(Exercise details) Only one stretch of the material below is wanted: everything from the line containing "查找本地hosts文件，是否存在该域名对应的ip" down to the line containing "### 帖子 case_0033", both ends included. Repeat it exactly and skip the pictures.

──────── Supplied entries ────────

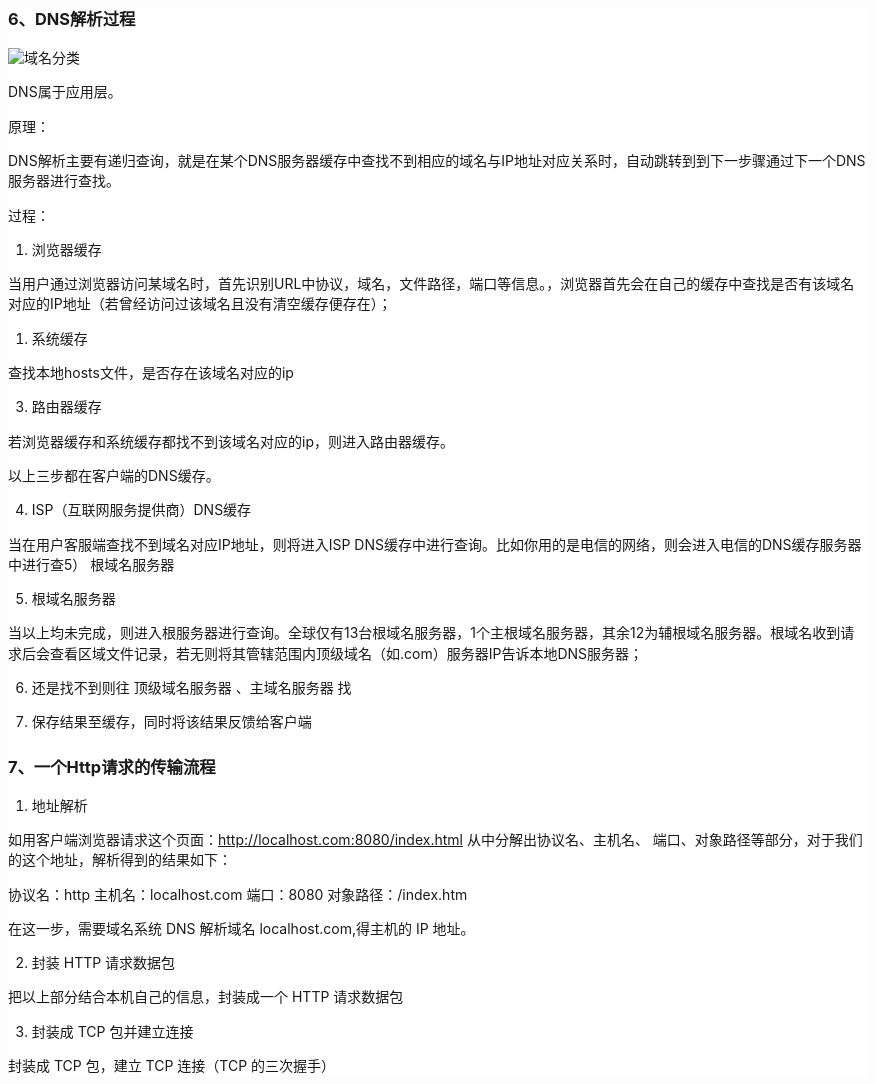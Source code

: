 
### 6、DNS解析过程

![域名分类](https://cdn.jsdelivr.net/gh/DogerRain/image@main/img/clipboard-1601961502361.png)

DNS属于应用层。

原理：

DNS解析主要有递归查询，就是在某个DNS服务器缓存中查找不到相应的域名与IP地址对应关系时，自动跳转到到下一步骤通过下一个DNS服务器进行查找。

过程：

1.   浏览器缓存

当用户通过浏览器访问某域名时，首先识别URL中协议，域名，文件路径，端口等信息。，浏览器首先会在自己的缓存中查找是否有该域名对应的IP地址（若曾经访问过该域名且没有清空缓存便存在）； 

1.   系统缓存

查找本地hosts文件，是否存在该域名对应的ip

3. 路由器缓存

若浏览器缓存和系统缓存都找不到该域名对应的ip，则进入路由器缓存。

以上三步都在客户端的DNS缓存。

4. ISP（互联网服务提供商）DNS缓存

当在用户客服端查找不到域名对应IP地址，则将进入ISP DNS缓存中进行查询。比如你用的是电信的网络，则会进入电信的DNS缓存服务器中进行查5） 根域名服务器 

5. 根域名服务器

当以上均未完成，则进入根服务器进行查询。全球仅有13台根域名服务器，1个主根域名服务器，其余12为辅根域名服务器。根域名收到请求后会查看区域文件记录，若无则将其管辖范围内顶级域名（如.com）服务器IP告诉本地DNS服务器；

6. 还是找不到则往 顶级域名服务器 、主域名服务器 找

7. 保存结果至缓存，同时将该结果反馈给客户端



### 7、一个Http请求的传输流程

1. 地址解析

如用客户端浏览器请求这个页面：http://localhost.com:8080/index.html 从中分解出协议名、主机名、
端口、对象路径等部分，对于我们的这个地址，解析得到的结果如下：

协议名：http
主机名：localhost.com
端口：8080
对象路径：/index.htm

在这一步，需要域名系统 DNS 解析域名 localhost.com,得主机的 IP 地址。

2. 封装 HTTP 请求数据包

把以上部分结合本机自己的信息，封装成一个 HTTP 请求数据包

3. 封装成 TCP 包并建立连接

封装成 TCP 包，建立 TCP 连接（TCP 的三次握手）
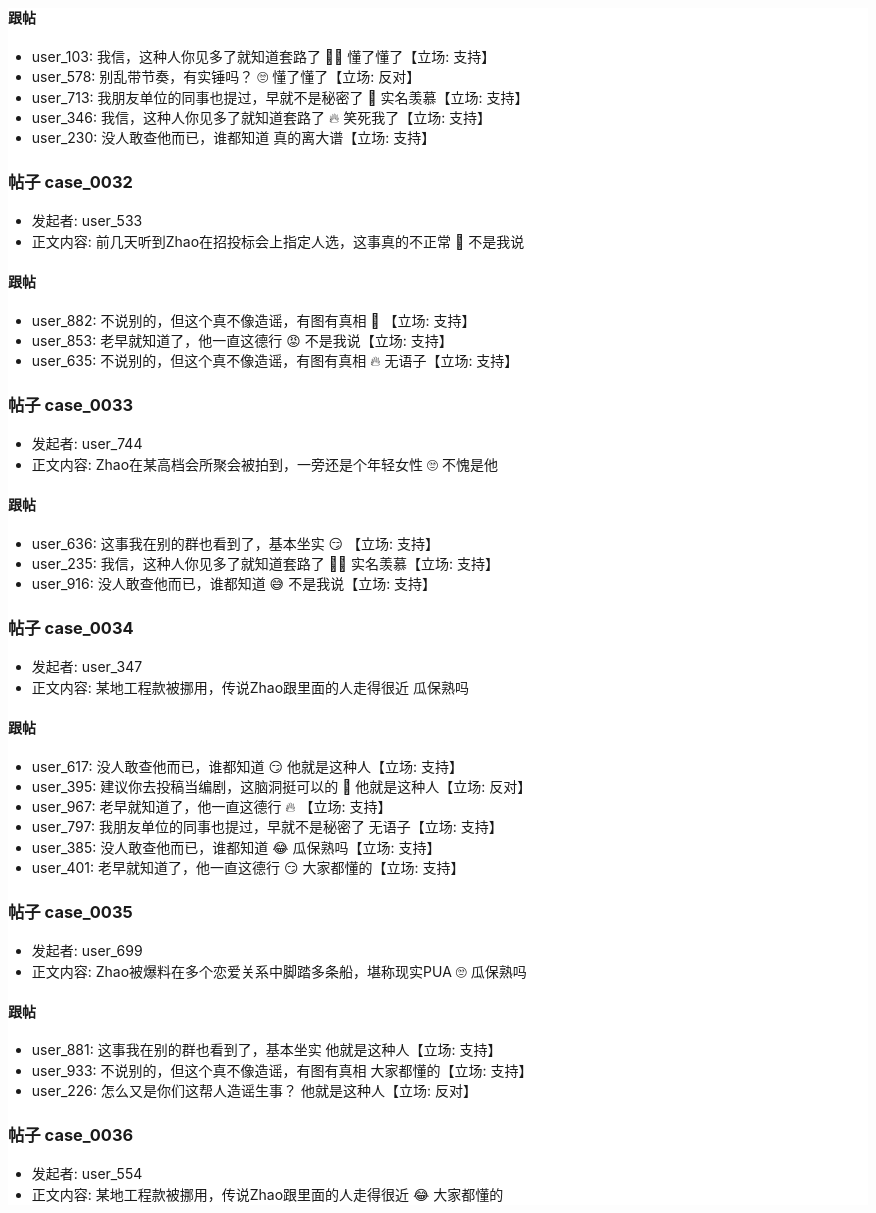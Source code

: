 #### 跟帖
- user_103: 我信，这种人你见多了就知道套路了 🤷‍♀️ 懂了懂了【立场: 支持】
- user_578: 别乱带节奏，有实锤吗？ 🙄 懂了懂了【立场: 反对】
- user_713: 我朋友单位的同事也提过，早就不是秘密了 🤔 实名羡慕【立场: 支持】
- user_346: 我信，这种人你见多了就知道套路了 🔥 笑死我了【立场: 支持】
- user_230: 没人敢查他而已，谁都知道  真的离大谱【立场: 支持】

### 帖子 case_0032
- 发起者: user_533
- 正文内容: 前几天听到Zhao在招投标会上指定人选，这事真的不正常 💬 不是我说

#### 跟帖
- user_882: 不说别的，但这个真不像造谣，有图有真相 🤔 【立场: 支持】
- user_853: 老早就知道了，他一直这德行 😡 不是我说【立场: 支持】
- user_635: 不说别的，但这个真不像造谣，有图有真相 🔥 无语子【立场: 支持】

### 帖子 case_0033
- 发起者: user_744
- 正文内容: Zhao在某高档会所聚会被拍到，一旁还是个年轻女性 🙄 不愧是他

#### 跟帖
- user_636: 这事我在别的群也看到了，基本坐实 😏 【立场: 支持】
- user_235: 我信，这种人你见多了就知道套路了 🤷‍♀️ 实名羡慕【立场: 支持】
- user_916: 没人敢查他而已，谁都知道 😅 不是我说【立场: 支持】

### 帖子 case_0034
- 发起者: user_347
- 正文内容: 某地工程款被挪用，传说Zhao跟里面的人走得很近  瓜保熟吗

#### 跟帖
- user_617: 没人敢查他而已，谁都知道 😏 他就是这种人【立场: 支持】
- user_395: 建议你去投稿当编剧，这脑洞挺可以的 🤔 他就是这种人【立场: 反对】
- user_967: 老早就知道了，他一直这德行 🔥 【立场: 支持】
- user_797: 我朋友单位的同事也提过，早就不是秘密了  无语子【立场: 支持】
- user_385: 没人敢查他而已，谁都知道 😂 瓜保熟吗【立场: 支持】
- user_401: 老早就知道了，他一直这德行 😏 大家都懂的【立场: 支持】

### 帖子 case_0035
- 发起者: user_699
- 正文内容: Zhao被爆料在多个恋爱关系中脚踏多条船，堪称现实PUA 🙄 瓜保熟吗

#### 跟帖
- user_881: 这事我在别的群也看到了，基本坐实  他就是这种人【立场: 支持】
- user_933: 不说别的，但这个真不像造谣，有图有真相  大家都懂的【立场: 支持】
- user_226: 怎么又是你们这帮人造谣生事？  他就是这种人【立场: 反对】

### 帖子 case_0036
- 发起者: user_554
- 正文内容: 某地工程款被挪用，传说Zhao跟里面的人走得很近 😂 大家都懂的
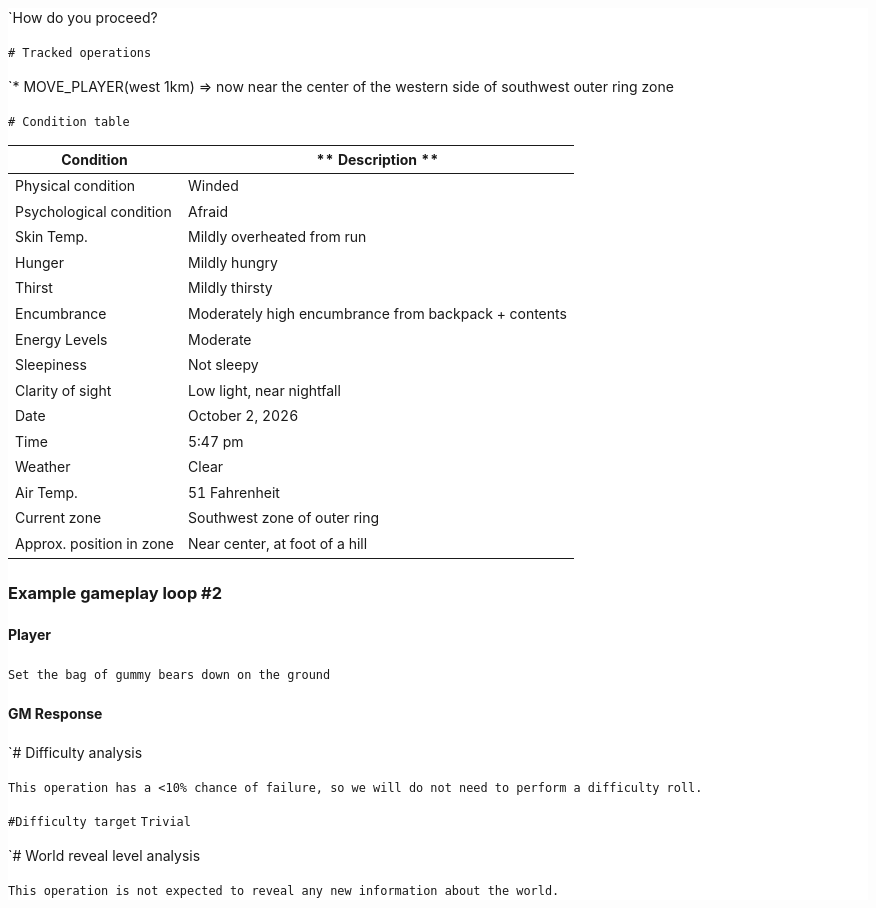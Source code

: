 `How do you proceed?

`# Tracked operations`

`* MOVE_PLAYER(west 1km) => now near the center of the western side of southwest outer ring zone

`# Condition table`

| **Condition**            | ** Description **                                    |
| ------------------------ | ---------------------------------------------------- |
| Physical condition       | Winded                                               |
| Psychological condition  | Afraid                                               |
| Skin Temp.               | Mildly overheated from run                           |
| Hunger                   | Mildly hungry                                        |
| Thirst                   | Mildly thirsty                                       |
| Encumbrance              | Moderately high encumbrance from backpack + contents |
| Energy Levels            | Moderate                                             |
| Sleepiness               | Not sleepy                                           |
| Clarity of sight         | Low light, near nightfall                            |
| Date                     | October 2, 2026                                      |
| Time                     | 5:47 pm                                              |
| Weather                  | Clear                                                |
| Air Temp.                | 51 Fahrenheit                                        |
| Current zone             | Southwest zone of outer ring                         |
| Approx. position in zone | Near center, at foot of a hill                       |


###  Example gameplay loop #2

#### Player

`Set the bag of gummy bears down on the ground`

#### GM Response

`# Difficulty analysis

`This operation has a <10% chance of failure, so we will do not need to perform a difficulty roll.`

`#Difficulty target`
`Trivial`

`# World reveal level analysis

`This operation is not expected to reveal any new information about the world.`
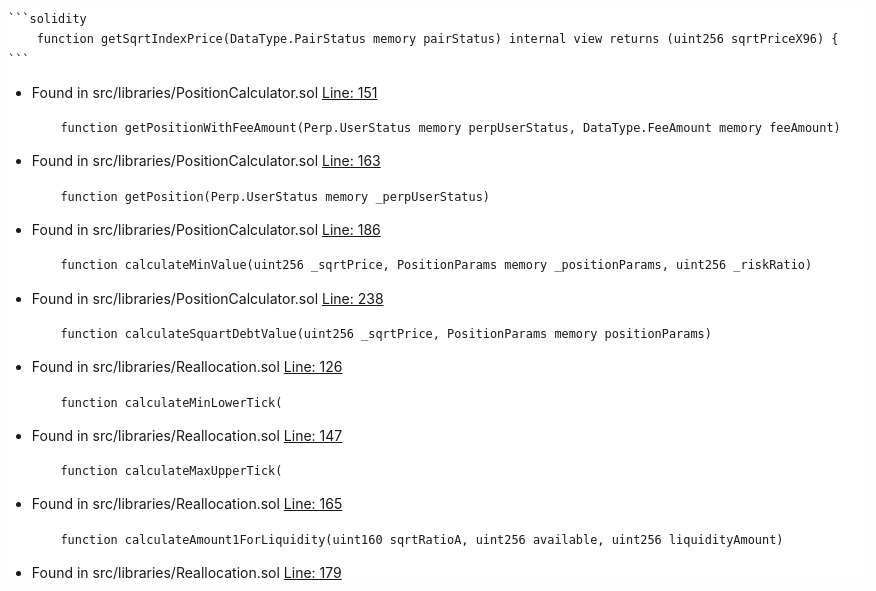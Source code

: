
 	```solidity
	    function getSqrtIndexPrice(DataType.PairStatus memory pairStatus) internal view returns (uint256 sqrtPriceX96) {
	```

- Found in src/libraries/PositionCalculator.sol [Line: 151](https://github.com/code-423n4/2024-05-predy/blob/a9246db5f874a91fb71c296aac6a66902289306a/src/libraries/PositionCalculator.sol#L151)

	```solidity
	    function getPositionWithFeeAmount(Perp.UserStatus memory perpUserStatus, DataType.FeeAmount memory feeAmount)
	```

- Found in src/libraries/PositionCalculator.sol [Line: 163](https://github.com/code-423n4/2024-05-predy/blob/a9246db5f874a91fb71c296aac6a66902289306a/src/libraries/PositionCalculator.sol#L163)

	```solidity
	    function getPosition(Perp.UserStatus memory _perpUserStatus)
	```

- Found in src/libraries/PositionCalculator.sol [Line: 186](https://github.com/code-423n4/2024-05-predy/blob/a9246db5f874a91fb71c296aac6a66902289306a/src/libraries/PositionCalculator.sol#L186)

	```solidity
	    function calculateMinValue(uint256 _sqrtPrice, PositionParams memory _positionParams, uint256 _riskRatio)
	```

- Found in src/libraries/PositionCalculator.sol [Line: 238](https://github.com/code-423n4/2024-05-predy/blob/a9246db5f874a91fb71c296aac6a66902289306a/src/libraries/PositionCalculator.sol#L238)

	```solidity
	    function calculateSquartDebtValue(uint256 _sqrtPrice, PositionParams memory positionParams)
	```

- Found in src/libraries/Reallocation.sol [Line: 126](https://github.com/code-423n4/2024-05-predy/blob/a9246db5f874a91fb71c296aac6a66902289306a/src/libraries/Reallocation.sol#L126)

	```solidity
	    function calculateMinLowerTick(
	```

- Found in src/libraries/Reallocation.sol [Line: 147](https://github.com/code-423n4/2024-05-predy/blob/a9246db5f874a91fb71c296aac6a66902289306a/src/libraries/Reallocation.sol#L147)

	```solidity
	    function calculateMaxUpperTick(
	```

- Found in src/libraries/Reallocation.sol [Line: 165](https://github.com/code-423n4/2024-05-predy/blob/a9246db5f874a91fb71c296aac6a66902289306a/src/libraries/Reallocation.sol#L165)

	```solidity
	    function calculateAmount1ForLiquidity(uint160 sqrtRatioA, uint256 available, uint256 liquidityAmount)
	```

- Found in src/libraries/Reallocation.sol [Line: 179](https://github.com/code-423n4/2024-05-predy/blob/a9246db5f874a91fb71c296aac6a66902289306a/src/libraries/Reallocation.sol#L179)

────────

(Result of the exercise)
查找本地hosts文件，是否存在该域名对应的ip

3. 路由器缓存

若浏览器缓存和系统缓存都找不到该域名对应的ip，则进入路由器缓存。

以上三步都在客户端的DNS缓存。

4. ISP（互联网服务提供商）DNS缓存

当在用户客服端查找不到域名对应IP地址，则将进入ISP DNS缓存中进行查询。比如你用的是电信的网络，则会进入电信的DNS缓存服务器中进行查5） 根域名服务器 

5. 根域名服务器

当以上均未完成，则进入根服务器进行查询。全球仅有13台根域名服务器，1个主根域名服务器，其余12为辅根域名服务器。根域名收到请求后会查看区域文件记录，若无则将其管辖范围内顶级域名（如.com）服务器IP告诉本地DNS服务器；

6. 还是找不到则往 顶级域名服务器 、主域名服务器 找

7. 保存结果至缓存，同时将该结果反馈给客户端



### 7、一个Http请求的传输流程

1. 地址解析

如用客户端浏览器请求这个页面：http://localhost.com:8080/index.html 从中分解出协议名、主机名、
端口、对象路径等部分，对于我们的这个地址，解析得到的结果如下：

协议名：http
主机名：localhost.com
端口：8080
对象路径：/index.htm

在这一步，需要域名系统 DNS 解析域名 localhost.com,得主机的 IP 地址。

2. 封装 HTTP 请求数据包

把以上部分结合本机自己的信息，封装成一个 HTTP 请求数据包

3. 封装成 TCP 包并建立连接

封装成 TCP 包，建立 TCP 连接（TCP 的三次握手）
Source code

: #### 跟帖
- user_103: 我信，这种人你见多了就知道套路了 🤷‍♀️ 懂了懂了【立场: 支持】
- user_578: 别乱带节奏，有实锤吗？ 🙄 懂了懂了【立场: 反对】
- user_713: 我朋友单位的同事也提过，早就不是秘密了 🤔 实名羡慕【立场: 支持】
- user_346: 我信，这种人你见多了就知道套路了 🔥 笑死我了【立场: 支持】
- user_230: 没人敢查他而已，谁都知道  真的离大谱【立场: 支持】

### 帖子 case_0032
- 发起者: user_533
- 正文内容: 前几天听到Zhao在招投标会上指定人选，这事真的不正常 💬 不是我说

#### 跟帖
- user_882: 不说别的，但这个真不像造谣，有图有真相 🤔 【立场: 支持】
- user_853: 老早就知道了，他一直这德行 😡 不是我说【立场: 支持】
- user_635: 不说别的，但这个真不像造谣，有图有真相 🔥 无语子【立场: 支持】

### 帖子 case_0033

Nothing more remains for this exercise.